GMYC analyses were conducted independently on the complete cox1 and PEPCK data sets. Ultrametric gene trees were reconstructed under a relaxed molecular clock (uncorrelated lognormal) model using BEAST v. 1.4.8 [59] at the Centre for High-Performance Computing of the Swiss Institute of Bioinformatics ( Identical haplotypes (cox1) and genotypes (PEPCK) were first removed using Collapse as in section 2.3, resulting in matrices of 312 cox1 haplotypes and 390 PEPCK genotypes (Table 2). The BEAST input files were generated using BEAUti v. 1.4.8 [59]. The evolutionary models and partitioning schemes as determined using the reduced data set (see section 2.3) were used, with the exception of the JC69 model for PEPCK, which is not implemented in BEAUti.

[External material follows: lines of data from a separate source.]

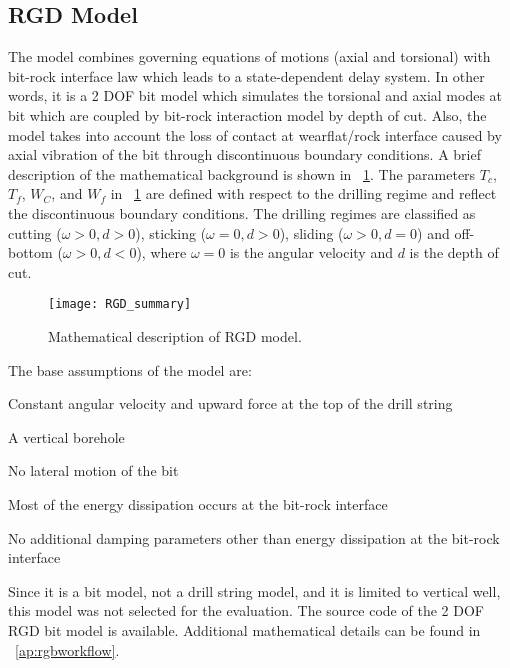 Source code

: \subsection{RGD Model}
The model combines governing equations of motions (axial and torsional) with bit-rock interface law which leads to a state-dependent delay system. In other words, it is a 2 DOF bit model which simulates the torsional and axial modes at bit which are coupled by bit-rock interaction model by depth of cut. Also, the model takes into account the loss of contact at wearflat/rock interface caused by axial vibration of the bit through discontinuous boundary conditions.  A brief description of the mathematical background is shown in \figurename~\ref{figure_RGD_Summary}. The parameters $T_c$, $T_f$, $W_C$, and $W_f$ in \figurename~\ref{figure_RGD_Summary} are defined with respect to the drilling regime and reflect the discontinuous boundary conditions. The drilling regimes are classified as cutting ($\omega>0, d>0$), sticking ($\omega=0, d>0$), sliding ($\omega>0, d=0$) and off-bottom ($\omega>0, d<0$), where $\omega=0$ is the angular velocity and $d$ is the depth of cut.
\begin{figure}
  \centering
  \texttt{[image: RGD\_summary]}
  \caption[Mathematical description of RGD model]{Mathematical description of RGD model.}\label{figure_RGD_Summary}
\end{figure}
The base assumptions of the model are:
\begin{bulletedlist}
	\item Constant angular velocity and upward force at the top of the drill string
	\item A vertical borehole
	\item No lateral motion of the bit
	\item Most of the energy dissipation occurs at the bit-rock interface
    \item No additional damping parameters other than energy dissipation at the bit-rock interface
\end{bulletedlist}

Since it is a bit model, not a drill string model, and it is limited to vertical well, this model was not selected for the evaluation. The source code of the 2 DOF RGD bit model is available.  Additional mathematical details can be found in \appendixname~\ref{ap:rgbworkflow}. 

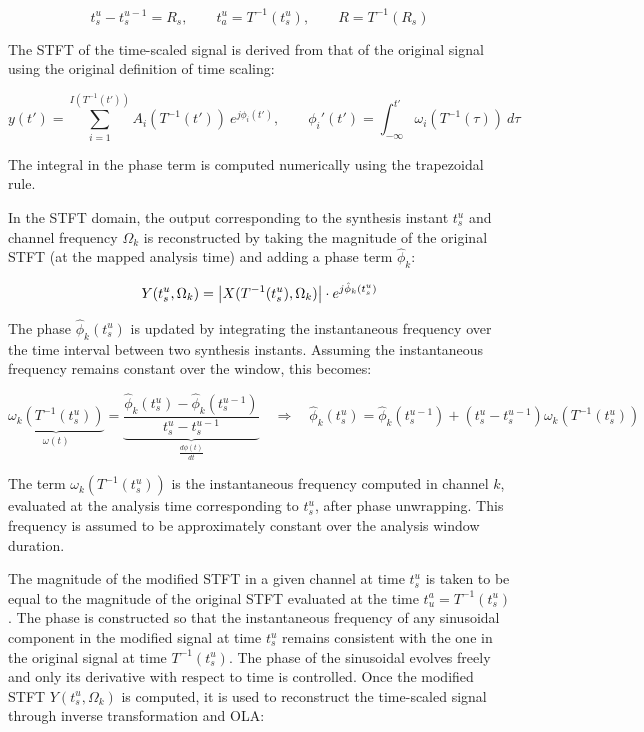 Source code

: \[
t_s^u - t_s^{u-1} = R_s, \qquad
t_a^u = T^{-1}(t_s^u), \qquad
R = T^{-1}(R_s)
\]

The STFT of the time-scaled signal is derived from that of the original signal using the original definition of time scaling:

\[
y(t') = \sum_{i=1}^{I \left(T^{-1}(t')\right)} A_i \left(T^{-1}(t')\right) \ e^{j \phi_i(t')}, \qquad \phi_i'(t') = \int_{-\infty}^{t'} \omega_i \left(T^{-1}(\tau) \right) \ d\tau
\]

The integral in the phase term is computed numerically using the trapezoidal rule.

In the STFT domain, the output corresponding to the synthesis instant $t_s^u$ and channel frequency $\Omega_k$ is reconstructed by taking the magnitude of the original STFT (at the mapped analysis time) and adding a phase term $\hat{\phi}_k$:

\[
Y(t_s^u, \Omega_k) = \abs{X(T^{-1}(t_s^u), \Omega_k)} \cdot e^{j \hat{\phi}_k(t_s^u)}
\]

The phase $\hat{\phi}_k(t_s^u)$ is updated by integrating the instantaneous frequency over the time interval between two synthesis instants. Assuming the instantaneous frequency remains constant over the window, this becomes:

\[
\underbrace{\omega_k(T^{-1}(t_s^u))}_{\omega(t)} = \underbrace{\frac{\hat{\phi}_k(t_s^u) - \hat{\phi}_k(t_s^{u-1})}{t_s^u - t_s^{u-1}}}_{\frac{d \phi(t)}{dt}} \quad \Rightarrow \quad
\hat{\phi}_k(t_s^u) = \hat{\phi}_k(t_s^{u-1}) + (t_s^u - t_s^{u-1}) \omega_k(T^{-1}(t_s^u))
\]

The term $\omega_k(T^{-1}(t_s^u))$ is the instantaneous frequency computed in channel $k$, evaluated at the analysis time corresponding to $t_s^u$, after phase unwrapping.
This frequency is assumed to be approximately constant over the analysis window duration.

The magnitude of the modified STFT in a given channel at time $t_s^u$ is taken to be equal to the magnitude of the original STFT evaluated at the time $t_u^a = T^{-1}(t_s^u)$.
The phase is constructed so that the instantaneous frequency of any sinusoidal component in the modified signal at time $t_s^u$ remains consistent with the one in the original signal at time $T^{-1}(t_s^u)$.
The phase of the sinusoidal evolves freely and only its derivative with respect to time is controlled.
Once the modified STFT $Y(t_s^u, \Omega_k)$ is computed, it is used to reconstruct the time-scaled signal through inverse transformation and OLA:

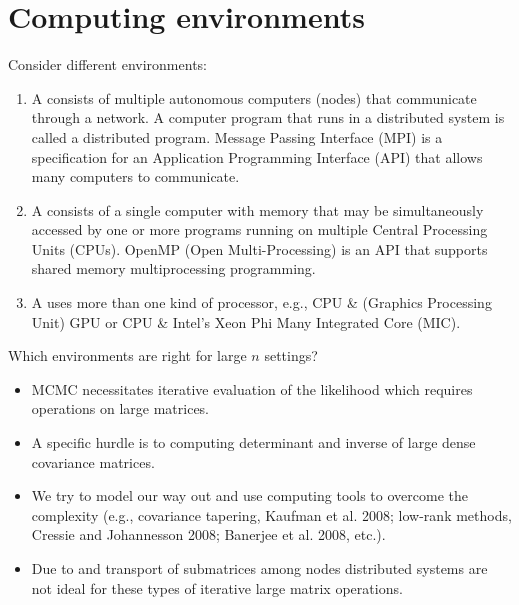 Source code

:\section{Computing environments}
\begin{frame}
Consider different environments:
\begin{enumerate}\setlength{\itemsep}{0.2cm}
	\item A  consists of multiple autonomous computers (nodes) that communicate through a network. A computer program that runs in a distributed system is called a distributed program. Message Passing Interface (MPI) is a specification for an Application Programming Interface (API) that allows many computers to communicate.\pause
\item A  consists of a
single computer with memory that may be simultaneously
accessed by one or more programs running on multiple
Central Processing Units (CPUs). OpenMP (Open
Multi-Processing) is an API that supports shared memory
multiprocessing programming.
\item A  uses more than one kind of processor, e.g., CPU \& (Graphics Processing Unit) GPU or CPU \& Intel's Xeon Phi Many Integrated Core (MIC). 
\end{enumerate}
\end{frame}

\begin{frame}
Which environments are right for large $n$ settings?
\begin{itemize}\setlength{\itemsep}{0.2cm}
\item MCMC necessitates iterative evaluation of the likelihood which requires
operations on large matrices.
\item A specific hurdle is  to computing determinant and
inverse of large dense covariance matrices.
\item We try to model our way out and use computing tools to overcome the complexity (e.g.,
covariance tapering, Kaufman et al. 2008; low-rank methods,
Cressie and Johannesson 2008; Banerjee et al. 2008, etc.).
\item Due to  and transport of
submatrices among nodes distributed systems are not ideal for
these types of iterative large matrix operations.
\end{itemize}
\end{frame}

In this case, we selected the best-fit model of evolution among those available in BEAUti following the AICc, which was the HKY+Γ model. The PEPCK partitioning scheme was then implemented by manually altering the input file. For both data sets, the mean substitution rate was set to one, the base frequencies were estimated from the data, and six gamma categories as well as a UPGMA starting tree were used. The substitution model, the rate heterogeneity and the base frequencies were unlinked across partitions. A coalescent (constant size) prior was preferred because a single coalescent cluster constitutes the GMYC null model (see [19]). All other parameters were set to default.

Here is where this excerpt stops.